=== Begin Enclosure ===

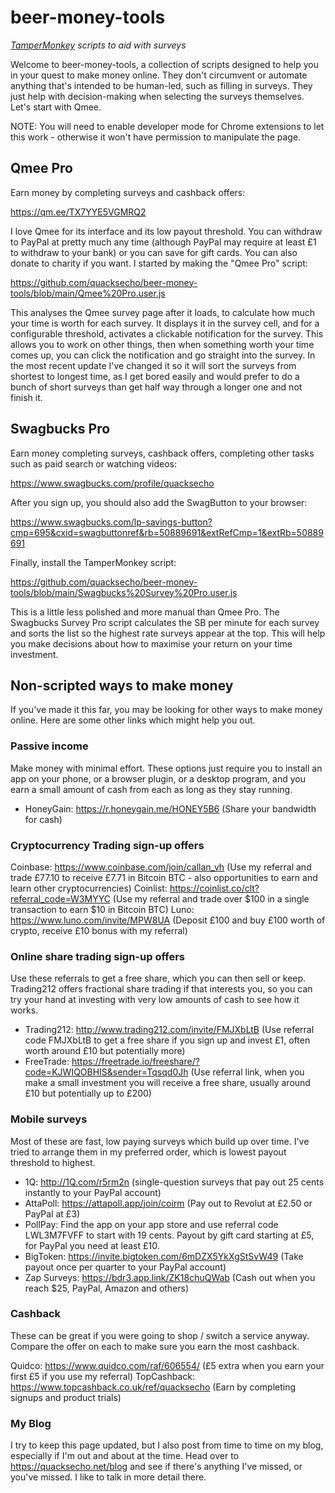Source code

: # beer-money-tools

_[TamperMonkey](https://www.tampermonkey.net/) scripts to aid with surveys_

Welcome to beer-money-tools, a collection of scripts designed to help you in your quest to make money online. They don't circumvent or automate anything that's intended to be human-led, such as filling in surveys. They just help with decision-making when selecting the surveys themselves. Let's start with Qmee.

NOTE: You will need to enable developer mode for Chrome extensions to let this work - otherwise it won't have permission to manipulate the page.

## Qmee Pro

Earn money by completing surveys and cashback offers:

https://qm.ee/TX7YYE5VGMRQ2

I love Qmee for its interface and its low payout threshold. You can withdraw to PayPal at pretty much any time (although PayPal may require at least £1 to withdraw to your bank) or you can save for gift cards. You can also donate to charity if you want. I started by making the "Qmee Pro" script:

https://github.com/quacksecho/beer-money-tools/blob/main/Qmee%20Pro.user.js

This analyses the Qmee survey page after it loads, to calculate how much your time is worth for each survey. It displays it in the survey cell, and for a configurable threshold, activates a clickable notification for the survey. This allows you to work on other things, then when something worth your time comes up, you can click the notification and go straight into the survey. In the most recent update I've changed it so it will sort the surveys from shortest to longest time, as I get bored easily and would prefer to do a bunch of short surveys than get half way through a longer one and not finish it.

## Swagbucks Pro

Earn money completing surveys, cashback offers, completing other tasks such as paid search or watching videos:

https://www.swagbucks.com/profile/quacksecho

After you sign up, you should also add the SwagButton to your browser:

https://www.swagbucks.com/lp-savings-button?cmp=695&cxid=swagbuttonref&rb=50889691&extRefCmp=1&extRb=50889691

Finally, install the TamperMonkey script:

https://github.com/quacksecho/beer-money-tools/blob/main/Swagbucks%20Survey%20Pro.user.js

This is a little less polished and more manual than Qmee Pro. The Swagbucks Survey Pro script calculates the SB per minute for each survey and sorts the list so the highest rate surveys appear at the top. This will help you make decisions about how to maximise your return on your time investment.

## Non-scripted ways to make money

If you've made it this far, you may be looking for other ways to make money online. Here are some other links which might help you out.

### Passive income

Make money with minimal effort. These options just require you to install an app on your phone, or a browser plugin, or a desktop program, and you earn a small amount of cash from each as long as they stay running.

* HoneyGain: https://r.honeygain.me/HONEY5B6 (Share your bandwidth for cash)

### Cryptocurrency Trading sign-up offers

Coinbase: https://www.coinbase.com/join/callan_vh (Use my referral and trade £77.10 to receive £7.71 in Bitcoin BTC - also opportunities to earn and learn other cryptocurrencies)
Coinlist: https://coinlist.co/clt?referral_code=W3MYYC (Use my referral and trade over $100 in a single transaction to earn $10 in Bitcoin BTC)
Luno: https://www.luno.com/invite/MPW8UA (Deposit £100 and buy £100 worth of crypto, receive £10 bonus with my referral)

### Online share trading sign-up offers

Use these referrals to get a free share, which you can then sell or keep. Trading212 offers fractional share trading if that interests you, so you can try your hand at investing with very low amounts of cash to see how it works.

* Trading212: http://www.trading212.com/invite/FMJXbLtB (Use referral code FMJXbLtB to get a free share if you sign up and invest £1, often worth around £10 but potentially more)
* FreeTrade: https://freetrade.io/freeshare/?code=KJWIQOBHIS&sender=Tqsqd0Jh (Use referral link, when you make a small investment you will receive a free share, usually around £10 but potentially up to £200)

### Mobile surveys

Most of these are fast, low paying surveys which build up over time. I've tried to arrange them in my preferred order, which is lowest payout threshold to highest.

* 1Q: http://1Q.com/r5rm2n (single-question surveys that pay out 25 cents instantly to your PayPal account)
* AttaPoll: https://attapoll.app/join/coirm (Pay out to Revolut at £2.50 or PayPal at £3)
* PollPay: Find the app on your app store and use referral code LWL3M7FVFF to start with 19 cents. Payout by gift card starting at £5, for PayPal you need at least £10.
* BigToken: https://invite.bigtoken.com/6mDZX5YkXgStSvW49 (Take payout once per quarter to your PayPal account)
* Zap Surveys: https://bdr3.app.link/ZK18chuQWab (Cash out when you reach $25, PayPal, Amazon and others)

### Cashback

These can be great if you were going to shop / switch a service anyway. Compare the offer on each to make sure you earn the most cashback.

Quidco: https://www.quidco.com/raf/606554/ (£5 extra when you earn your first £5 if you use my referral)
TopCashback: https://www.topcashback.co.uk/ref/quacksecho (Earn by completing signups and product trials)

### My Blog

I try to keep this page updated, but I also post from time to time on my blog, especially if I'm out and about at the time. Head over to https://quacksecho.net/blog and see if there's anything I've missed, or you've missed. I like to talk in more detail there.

=== End Enclosure ===

*EXERCISE DESCRIPTION*. Pass over the images and copy the rest of the material above exactly.

*THE ANSWER*.
Source code

: # beer-money-tools

_[TamperMonkey](https://www.tampermonkey.net/) scripts to aid with surveys_

Welcome to beer-money-tools, a collection of scripts designed to help you in your quest to make money online. They don't circumvent or automate anything that's intended to be human-led, such as filling in surveys. They just help with decision-making when selecting the surveys themselves. Let's start with Qmee.

NOTE: You will need to enable developer mode for Chrome extensions to let this work - otherwise it won't have permission to manipulate the page.

## Qmee Pro

Earn money by completing surveys and cashback offers:

https://qm.ee/TX7YYE5VGMRQ2

I love Qmee for its interface and its low payout threshold. You can withdraw to PayPal at pretty much any time (although PayPal may require at least £1 to withdraw to your bank) or you can save for gift cards. You can also donate to charity if you want. I started by making the "Qmee Pro" script:

https://github.com/quacksecho/beer-money-tools/blob/main/Qmee%20Pro.user.js

This analyses the Qmee survey page after it loads, to calculate how much your time is worth for each survey. It displays it in the survey cell, and for a configurable threshold, activates a clickable notification for the survey. This allows you to work on other things, then when something worth your time comes up, you can click the notification and go straight into the survey. In the most recent update I've changed it so it will sort the surveys from shortest to longest time, as I get bored easily and would prefer to do a bunch of short surveys than get half way through a longer one and not finish it.

## Swagbucks Pro

Earn money completing surveys, cashback offers, completing other tasks such as paid search or watching videos:

https://www.swagbucks.com/profile/quacksecho

After you sign up, you should also add the SwagButton to your browser:

https://www.swagbucks.com/lp-savings-button?cmp=695&cxid=swagbuttonref&rb=50889691&extRefCmp=1&extRb=50889691

Finally, install the TamperMonkey script:

https://github.com/quacksecho/beer-money-tools/blob/main/Swagbucks%20Survey%20Pro.user.js

This is a little less polished and more manual than Qmee Pro. The Swagbucks Survey Pro script calculates the SB per minute for each survey and sorts the list so the highest rate surveys appear at the top. This will help you make decisions about how to maximise your return on your time investment.

## Non-scripted ways to make money

If you've made it this far, you may be looking for other ways to make money online. Here are some other links which might help you out.

### Passive income

Make money with minimal effort. These options just require you to install an app on your phone, or a browser plugin, or a desktop program, and you earn a small amount of cash from each as long as they stay running.

* HoneyGain: https://r.honeygain.me/HONEY5B6 (Share your bandwidth for cash)

### Cryptocurrency Trading sign-up offers

Coinbase: https://www.coinbase.com/join/callan_vh (Use my referral and trade £77.10 to receive £7.71 in Bitcoin BTC - also opportunities to earn and learn other cryptocurrencies)
Coinlist: https://coinlist.co/clt?referral_code=W3MYYC (Use my referral and trade over $100 in a single transaction to earn $10 in Bitcoin BTC)
Luno: https://www.luno.com/invite/MPW8UA (Deposit £100 and buy £100 worth of crypto, receive £10 bonus with my referral)

### Online share trading sign-up offers

Use these referrals to get a free share, which you can then sell or keep. Trading212 offers fractional share trading if that interests you, so you can try your hand at investing with very low amounts of cash to see how it works.

* Trading212: http://www.trading212.com/invite/FMJXbLtB (Use referral code FMJXbLtB to get a free share if you sign up and invest £1, often worth around £10 but potentially more)
* FreeTrade: https://freetrade.io/freeshare/?code=KJWIQOBHIS&sender=Tqsqd0Jh (Use referral link, when you make a small investment you will receive a free share, usually around £10 but potentially up to £200)

### Mobile surveys

Most of these are fast, low paying surveys which build up over time. I've tried to arrange them in my preferred order, which is lowest payout threshold to highest.

* 1Q: http://1Q.com/r5rm2n (single-question surveys that pay out 25 cents instantly to your PayPal account)
* AttaPoll: https://attapoll.app/join/coirm (Pay out to Revolut at £2.50 or PayPal at £3)
* PollPay: Find the app on your app store and use referral code LWL3M7FVFF to start with 19 cents. Payout by gift card starting at £5, for PayPal you need at least £10.
* BigToken: https://invite.bigtoken.com/6mDZX5YkXgStSvW49 (Take payout once per quarter to your PayPal account)
* Zap Surveys: https://bdr3.app.link/ZK18chuQWab (Cash out when you reach $25, PayPal, Amazon and others)

### Cashback

These can be great if you were going to shop / switch a service anyway. Compare the offer on each to make sure you earn the most cashback.

Quidco: https://www.quidco.com/raf/606554/ (£5 extra when you earn your first £5 if you use my referral)
TopCashback: https://www.topcashback.co.uk/ref/quacksecho (Earn by completing signups and product trials)

### My Blog

I try to keep this page updated, but I also post from time to time on my blog, especially if I'm out and about at the time. Head over to https://quacksecho.net/blog and see if there's anything I've missed, or you've missed. I like to talk in more detail there.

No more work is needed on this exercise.